▸ WHAT YOU ARE ASKED TO DO: Only lines containing "dans" are wanted from the data below. Copy those lines.

▸ EXCERPTED RECORDS:
● ● ● ●
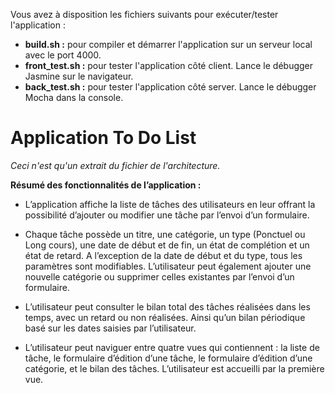 Vous avez à disposition les fichiers suivants pour exécuter/tester l'application :

- **build.sh :** pour compiler et démarrer l'application sur un serveur local avec le port 4000.
- **front_test.sh :** pour tester l'application côté client. Lance le débugger Jasmine sur le navigateur.
- **back_test.sh :** pour tester l'application côté server. Lance le débugger Mocha dans la console.

# Application To Do List 

*Ceci n'est qu'un extrait du fichier de l'architecture.*

**Résumé des fonctionnalités de l’application :**

- L’application affiche la liste de tâches des utilisateurs en leur offrant la possibilité d’ajouter ou modifier une tâche par l’envoi d’un formulaire.

- Chaque tâche possède un titre, une catégorie, un type (Ponctuel ou Long cours), une date de début et de fin, un état de complétion et un état de retard. A l’exception de la date de début et du type, tous les paramètres sont modifiables. 
L’utilisateur peut également ajouter une nouvelle catégorie ou supprimer celles existantes par l’envoi d’un formulaire.

- L’utilisateur peut consulter le bilan total des tâches réalisées dans les temps, avec un retard ou non réalisées. Ainsi qu’un bilan périodique basé sur les dates saisies par l’utilisateur. 

- L’utilisateur peut naviguer entre quatre vues qui contiennent : la liste de tâche, le formulaire d’édition d’une tâche, le formulaire d’édition d’une catégorie, et le bilan des tâches. L’utilisateur est accueilli par la première vue.  
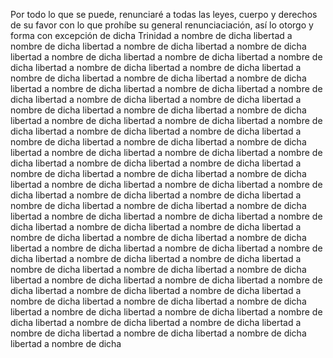 Por todo lo que se puede, renunciaré a todas las leyes, cuerpo y derechos de su favor con lo que prohíbe su general renunciaciación, así lo otorgo y forma con excepción de dicha Trinidad a nombre de dicha libertad a nombre de dicha libertad a nombre de dicha libertad a nombre de dicha libertad a nombre de dicha libertad a nombre de dicha libertad a nombre de dicha libertad a nombre de dicha libertad a nombre de dicha libertad a nombre de dicha libertad a nombre de dicha libertad a nombre de dicha libertad a nombre de dicha libertad a nombre de dicha libertad a nombre de dicha libertad a nombre de dicha libertad a nombre de dicha libertad a nombre de dicha libertad a nombre de dicha libertad a nombre de dicha libertad a nombre de dicha libertad a nombre de dicha libertad a nombre de dicha libertad a nombre de dicha libertad a nombre de dicha libertad a nombre de dicha libertad a nombre de dicha libertad a nombre de dicha libertad a nombre de dicha libertad a nombre de dicha libertad a nombre de dicha libertad a nombre de dicha libertad a nombre de dicha libertad a nombre de dicha libertad a nombre de dicha libertad a nombre de dicha libertad a nombre de dicha libertad a nombre de dicha libertad a nombre de dicha libertad a nombre de dicha libertad a nombre de dicha libertad a nombre de dicha libertad a nombre de dicha libertad a nombre de dicha libertad a nombre de dicha libertad a nombre de dicha libertad a nombre de dicha libertad a nombre de dicha libertad a nombre de dicha libertad a nombre de dicha libertad a nombre de dicha libertad a nombre de dicha libertad a nombre de dicha libertad a nombre de dicha libertad a nombre de dicha libertad a nombre de dicha libertad a nombre de dicha libertad a nombre de dicha libertad a nombre de dicha libertad a nombre de dicha libertad a nombre de dicha libertad a nombre de dicha libertad a nombre de dicha libertad a nombre de dicha libertad a nombre de dicha libertad a nombre de dicha libertad a nombre de dicha libertad a nombre de dicha libertad a nombre de dicha libertad a nombre de dicha libertad a nombre de dicha libertad a nombre de dicha libertad a nombre de dicha libertad a nombre de dicha libertad a nombre de dicha libertad a nombre de dicha libertad a nombre de dicha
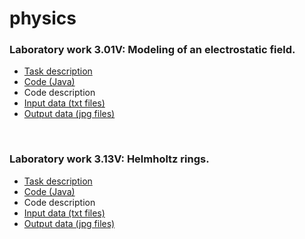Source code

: # physics

<h3>Laboratory work 3.01V: Modeling of an electrostatic field.</h3>
<ul>
  <li><a href = "https://github.com/annchous/physics/blob/master/lab3.01V/lab3.01V.pdf">Task description</a></li>
  <li><a href = "https://github.com/annchous/physics/blob/master/lab3.01V/code/src/Main.java">Code (Java)</a></li>
  <li>Code description</li>
  <li><a href = "https://github.com/annchous/physics/tree/master/lab3.01V/data">Input data (txt files)</a></li>
  <li><a href = "https://github.com/annchous/physics/tree/master/lab3.01V/pics">Output data (jpg files)</a></li>
</ul>
<br>
<h3>Laboratory work 3.13V: Helmholtz rings.</h3>
<ul>
  <li><a href = "">Task description</a></li>
  <li><a href = "">Code (Java)</a></li>
  <li>Code description</li>
  <li><a href = "">Input data (txt files)</a></li>
  <li><a href = "">Output data (jpg files)</a></li>
</ul>
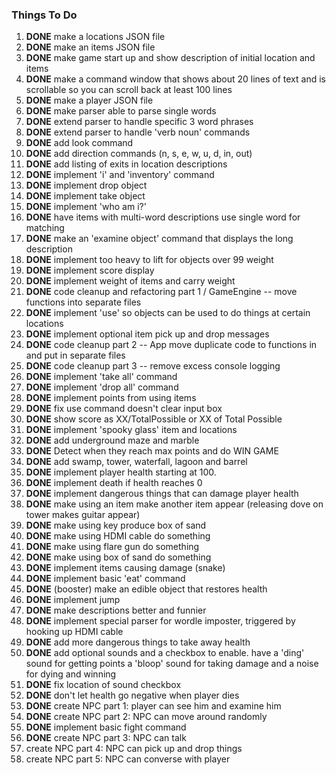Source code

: ### Things To Do

1. **DONE** make a locations JSON file
2. **DONE** make an items JSON file
3. **DONE** make game start up and show description of initial location and items
4. **DONE** make a command window that shows about 20 lines of text and is scrollable so you can scroll back at least 100 lines
5. **DONE** make a player JSON file
6. **DONE** make parser able to parse single words
7. **DONE** extend parser to handle specific 3 word phrases
8. **DONE** extend parser to handle 'verb noun' commands
9. **DONE** add look command
10. **DONE** add direction commands (n, s, e, w, u, d, in, out)
11. **DONE** add listing of exits in location descriptions
12. **DONE** implement 'i' and 'inventory' command
13. **DONE** implement drop object
14. **DONE** implement take object
15. **DONE** implement 'who am i?'
16. **DONE** have items with multi-word descriptions use single word for matching
17. **DONE** make an 'examine object' command that displays the long description
18. **DONE** implement too heavy to lift for objects over 99 weight
19. **DONE** implement score display
20. **DONE** implement weight of items and carry weight
21. **DONE** code cleanup and refactoring part 1 / GameEngine -- move functions into separate files
22. **DONE** implement 'use' so objects can be used to do things at certain locations
23. **DONE** implement optional item pick up and drop messages
24. **DONE** code cleanup part 2 -- App move duplicate code to functions in and put in separate files
25. **DONE** code cleanup part 3 -- remove excess console logging
26. **DONE** implement 'take all' command
27. **DONE** implement 'drop all' command
28. **DONE** implement points from using items
29. **DONE** fix use command doesn't clear input box
30. **DONE** show score as XX/TotalPossible or XX of Total Possible
31. **DONE** implement 'spooky glass' item and locations
32. **DONE** add underground maze and marble
33. **DONE** Detect when they reach max points and do WIN GAME
34. **DONE** add swamp, tower, waterfall, lagoon and barrel
35. **DONE** implement player health starting at 100.
36. **DONE** implement death if health reaches 0 
37. **DONE** implement dangerous things that can damage player health
38. **DONE** make using an item make another item appear (releasing dove on tower makes guitar appear)
39. **DONE** make using key produce box of sand
40. **DONE** make using HDMI cable do something
41. **DONE** make using flare gun do something
42. **DONE** make using box of sand do something
43. **DONE** implement items causing damage (snake)
44. **DONE** implement basic 'eat' command
45. **DONE** (booster) make an edible object that restores health
46. **DONE** implement jump
47. **DONE** make descriptions better and funnier
48. **DONE** implement special parser for wordle imposter, triggered by hooking up HDMI cable
49. **DONE** add more dangerous things to take away health
50. **DONE** add optional sounds and a checkbox to enable. have a 'ding' sound for getting points a 'bloop' sound for taking damage and a noise for dying and winning
51. **DONE** fix location of sound checkbox
52. **DONE** don't let health go negative when player dies
53. **DONE** create NPC part 1: player can see him and examine him
54. **DONE** create NPC part 2: NPC can move around randomly
55. **DONE** implement basic fight command 
56. **DONE** create NPC part 3: NPC can talk
57. create NPC part 4: NPC can pick up and drop things
58. create NPC part 5: NPC can converse with player


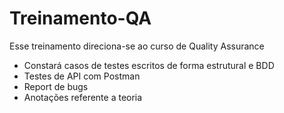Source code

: # Treinamento-QA
Esse treinamento direciona-se ao curso de Quality Assurance
- Constará casos de testes escritos de forma estrutural e BDD
- Testes de API com Postman
- Report de bugs
- Anotações referente a teoria
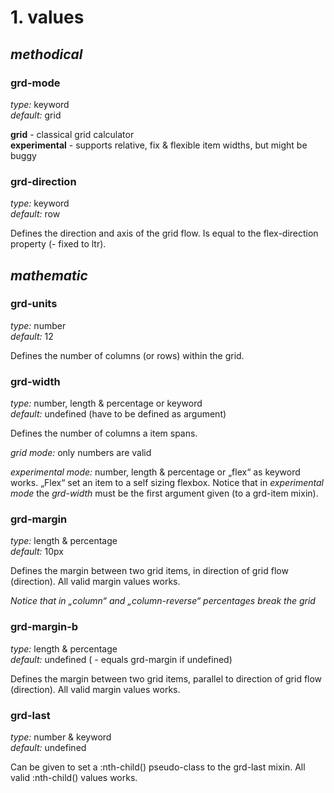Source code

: # 1. values

## *methodical*

### grd-mode
*type:* keyword  
*default:* grid

**grid** - classical grid calculator  
**experimental** - supports relative, fix & flexible item widths, but might be buggy

### grd-direction
*type:* keyword  
*default:* row

Defines the direction and axis of the grid flow.
Is equal to the flex-direction property (- fixed to ltr).


## *mathematic*

### grd-units
*type:* number  
*default:* 12

Defines the number of columns (or rows) within the grid.


### grd-width
*type:* number, length & percentage or keyword  
*default:* undefined (have to be defined as argument)

Defines the number of columns a item spans.

*grid mode:* only numbers are valid

*experimental mode:* number, length & percentage or „flex“ as keyword works. „Flex“ set an item to a self sizing flexbox. Notice that in *experimental mode* the *grd-width* must be the first argument given (to a grd-item mixin).


### grd-margin
*type:* length & percentage  
*default:* 10px

Defines the margin between two grid items, in direction of grid flow (direction). All valid margin values works.

*Notice that in „column“ and „column-reverse“ percentages break the grid*


### grd-margin-b
*type:* length & percentage  
*default:* undefined ( - equals grd-margin if undefined)

Defines the margin between two grid items, parallel to direction of grid flow (direction). All valid margin values works.


### grd-last
*type:* number & keyword  
*default:* undefined

Can be given to set a :nth-child() pseudo-class to the grd-last mixin. All valid :nth-child() values works.
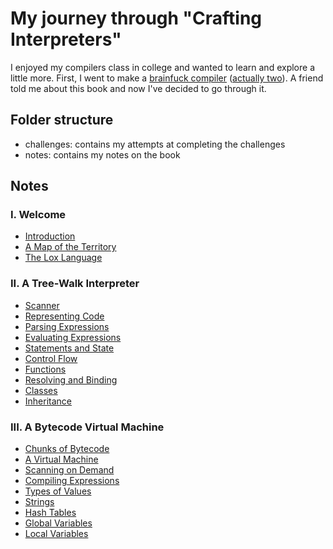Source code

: # My journey through "Crafting Interpreters"

I enjoyed my compilers class in college and wanted to learn and explore a little more. First, I went to make a [brainfuck compiler](https://github.com/EdSwordsmith/brainfuck) ([actually two](https://github.com/EdSwordsmith/brainfuck_rs)). A friend told me about this book and now I've decided to go through it.

## Folder structure
- challenges: contains my attempts at completing the challenges
- notes: contains my notes on the book

## Notes
### I. Welcome
- [Introduction](notes/01_introduction.md)
- [A Map of the Territory](notes/02_a_map_of_the_territory.md)
- [The Lox Language](notes/03_the_lox_language.md)
### II. A Tree-Walk Interpreter
- [Scanner](notes/04_scanner.md)
- [Representing Code](notes/05_representing_code.md)
- [Parsing Expressions](notes/06_parsing_expressions.md)
- [Evaluating Expressions](notes/07_evaluating_expressions.md)
- [Statements and State](notes/08_statements_and_state.md)
- [Control Flow](notes/09_control_flow.md)
- [Functions](notes/10_functions.md)
- [Resolving and Binding](notes/11_resolving_and_binding.md)
- [Classes](notes/12_classes.md)
- [Inheritance](notes/13_inheritance.md)
### III. A Bytecode Virtual Machine
- [Chunks of Bytecode](notes/14_chunks_of_bytecode.md)
- [A Virtual Machine](notes/15_a_virtual_machine.md)
- [Scanning on Demand](notes/16_scanning_on_demand.md)
- [Compiling Expressions](notes/17_compiling_expressions.md)
- [Types of Values](notes/18_types_of_values.md)
- [Strings](notes/19_strings.md)
- [Hash Tables](notes/20_hash_tables.md)
- [Global Variables](notes/21_global_variables.md)
- [Local Variables](notes/22_local_variables.md)
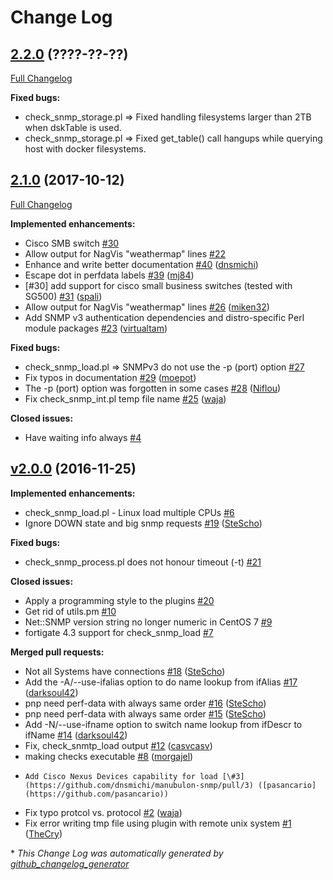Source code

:# Change Log

## [2.2.0](https://github.com/SteScho/manubulon-snmp/tree/v2.2.0) (????-??-??)
[Full Changelog](https://github.com/SteScho/manubulon-snmp/compare/v2.1.0...v2.2.0)

**Fixed bugs:**

- check\_snmp\_storage.pl =\> Fixed handling filesystems larger than 2TB when dskTable is used.
- check\_snmp\_storage.pl =\> Fixed get_table() call hangups while querying host with docker filesystems.

## [2.1.0](https://github.com/dnsmichi/manubulon-snmp/tree/2.1.0) (2017-10-12)
[Full Changelog](https://github.com/dnsmichi/manubulon-snmp/compare/v2.0.0...2.1.0)

**Implemented enhancements:**

- Cisco SMB switch [\#30](https://github.com/dnsmichi/manubulon-snmp/issues/30)
- Allow output for NagVis "weathermap" lines [\#22](https://github.com/dnsmichi/manubulon-snmp/issues/22)
- Enhance and write better documentation [\#40](https://github.com/dnsmichi/manubulon-snmp/pull/40) ([dnsmichi](https://github.com/dnsmichi))
- Escape dot in perfdata labels [\#39](https://github.com/dnsmichi/manubulon-snmp/pull/39) ([mj84](https://github.com/mj84))
- \[\#30\] add support for cisco small business switches \(tested with SG500\) [\#31](https://github.com/dnsmichi/manubulon-snmp/pull/31) ([spali](https://github.com/spali))
- Allow output for NagVis "weathermap" lines [\#26](https://github.com/dnsmichi/manubulon-snmp/pull/26) ([miken32](https://github.com/miken32))
- Add SNMP v3 authentication dependencies and distro-specific Perl module packages [\#23](https://github.com/dnsmichi/manubulon-snmp/pull/23) ([virtualtam](https://github.com/virtualtam))

**Fixed bugs:**

- check\_snmp\_load.pl =\> SNMPv3 do not use the -p \(port\) option [\#27](https://github.com/dnsmichi/manubulon-snmp/issues/27)
- Fix typos in documentation [\#29](https://github.com/dnsmichi/manubulon-snmp/pull/29) ([moepot](https://github.com/moepot))
- The -p \(port\) option was forgotten in some cases [\#28](https://github.com/dnsmichi/manubulon-snmp/pull/28) ([Niflou](https://github.com/Niflou))
- Fix check\_snmp\_int.pl temp file name [\#25](https://github.com/dnsmichi/manubulon-snmp/pull/25) ([waja](https://github.com/waja))

**Closed issues:**

- Have waiting info always [\#4](https://github.com/dnsmichi/manubulon-snmp/issues/4)

## [v2.0.0](https://github.com/dnsmichi/manubulon-snmp/tree/v2.0.0) (2016-11-25)
**Implemented enhancements:**

- check\_snmp\_load.pl - Linux load multiple CPUs [\#6](https://github.com/dnsmichi/manubulon-snmp/issues/6)
- Ignore DOWN state and big snmp requests [\#19](https://github.com/dnsmichi/manubulon-snmp/pull/19) ([SteScho](https://github.com/SteScho))

**Fixed bugs:**

- check\_snmp\_process.pl does not honour timeout \(-t\) [\#21](https://github.com/dnsmichi/manubulon-snmp/issues/21)

**Closed issues:**

- Apply a programming style to the plugins [\#20](https://github.com/dnsmichi/manubulon-snmp/issues/20)
- Get rid of utils.pm [\#10](https://github.com/dnsmichi/manubulon-snmp/issues/10)
- Net::SNMP version string no longer numeric in CentOS 7 [\#9](https://github.com/dnsmichi/manubulon-snmp/issues/9)
- fortigate 4.3 support for check\_snmp\_load [\#7](https://github.com/dnsmichi/manubulon-snmp/issues/7)

**Merged pull requests:**

- Not all Systems have connections [\#18](https://github.com/dnsmichi/manubulon-snmp/pull/18) ([SteScho](https://github.com/SteScho))
- Add the -A/--use-ifalias option to do name lookup from ifAlias [\#17](https://github.com/dnsmichi/manubulon-snmp/pull/17) ([darksoul42](https://github.com/darksoul42))
- pnp need perf-data with always same order [\#16](https://github.com/dnsmichi/manubulon-snmp/pull/16) ([SteScho](https://github.com/SteScho))
- pnp need perf-data with always same order [\#15](https://github.com/dnsmichi/manubulon-snmp/pull/15) ([SteScho](https://github.com/SteScho))
- Add -N/--use-ifname option to switch name lookup from ifDescr to ifName [\#14](https://github.com/dnsmichi/manubulon-snmp/pull/14) ([darksoul42](https://github.com/darksoul42))
- Fix, check\_snmtp\_load output  [\#12](https://github.com/dnsmichi/manubulon-snmp/pull/12) ([casvcasv](https://github.com/casvcasv))
- making checks executable [\#8](https://github.com/dnsmichi/manubulon-snmp/pull/8) ([morgajel](https://github.com/morgajel))
-     Add Cisco Nexus Devices capability for load [\#3](https://github.com/dnsmichi/manubulon-snmp/pull/3) ([pasancario](https://github.com/pasancario))
- Fix typo protcol vs. protocol [\#2](https://github.com/dnsmichi/manubulon-snmp/pull/2) ([waja](https://github.com/waja))
- Fix error writing tmp file using plugin with remote unix system [\#1](https://github.com/dnsmichi/manubulon-snmp/pull/1) ([TheCry](https://github.com/TheCry))



\* *This Change Log was automatically generated by [github_changelog_generator](https://github.com/skywinder/Github-Changelog-Generator)*
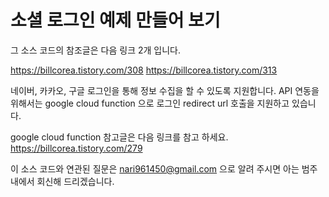 # 소셜 로그인 예제 만들어 보기

그 소스 코드의 참조글은 다음 링크 2개 입니다.

https://billcorea.tistory.com/308
https://billcorea.tistory.com/313

네이버, 카카오, 구글 로그인을 통해 정보 수집을 할 수 있도록 지원합니다. 
API 연동을 위해서는 google cloud function 으로 로그인 redirect url 호출을 지원하고 있습니다. 

google cloud function 참고글은 다음 링크를 참고 하세요.
https://billcorea.tistory.com/279

이 소스 코드와 연관된 질문은 nari961450@gmail.com 으로 알려 주시면 아는 범주내에서 회신해 드리겠습니다.
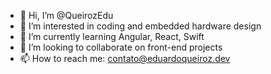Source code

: - 👋 Hi, I’m @QueirozEdu
- 👀 I’m interested in coding and embedded hardware design
- 🌱 I’m currently learning Angular, React, Swift
- 💞️ I’m looking to collaborate on front-end projects
- 📫 How to reach me: contato@eduardoqueiroz.dev

<!---
QueirozEdu/QueirozEdu is a ✨ special ✨ repository because its `README.md` (this file) appears on your GitHub profile.
You can click the Preview link to take a look at your changes.
--->
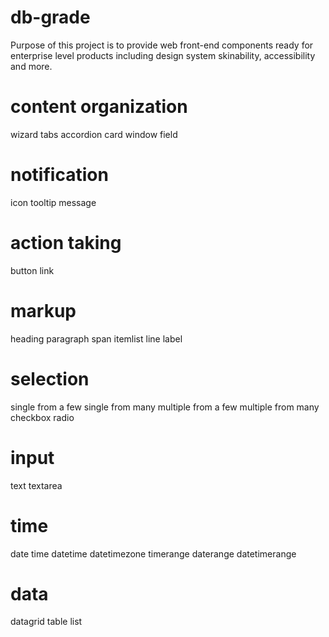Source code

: # db-grade

Purpose of this project is to provide web front-end components ready for enterprise level products including design system skinability, accessibility and more. 


content organization
====================
wizard
tabs
accordion
card
window
field

notification
============
icon
tooltip
message

action taking
=============
button
link

markup
======
heading
paragraph
span
itemlist
line
label

selection
=========
single from a few
single from many
multiple from a few
multiple from many
checkbox
radio

input
=====
text
textarea

time
====
date
time
datetime
datetimezone
timerange
daterange
datetimerange

data
====
datagrid
table
list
● ● ● ●
▸ ANSWER BOX:
- **back_test.sh :** pour tester l'application côté server. Lance le débugger Mocha dans la console.
- L’utilisateur peut consulter le bilan total des tâches réalisées dans les temps, avec un retard ou non réalisées. Ainsi qu’un bilan périodique basé sur les dates saisies par l’utilisateur. 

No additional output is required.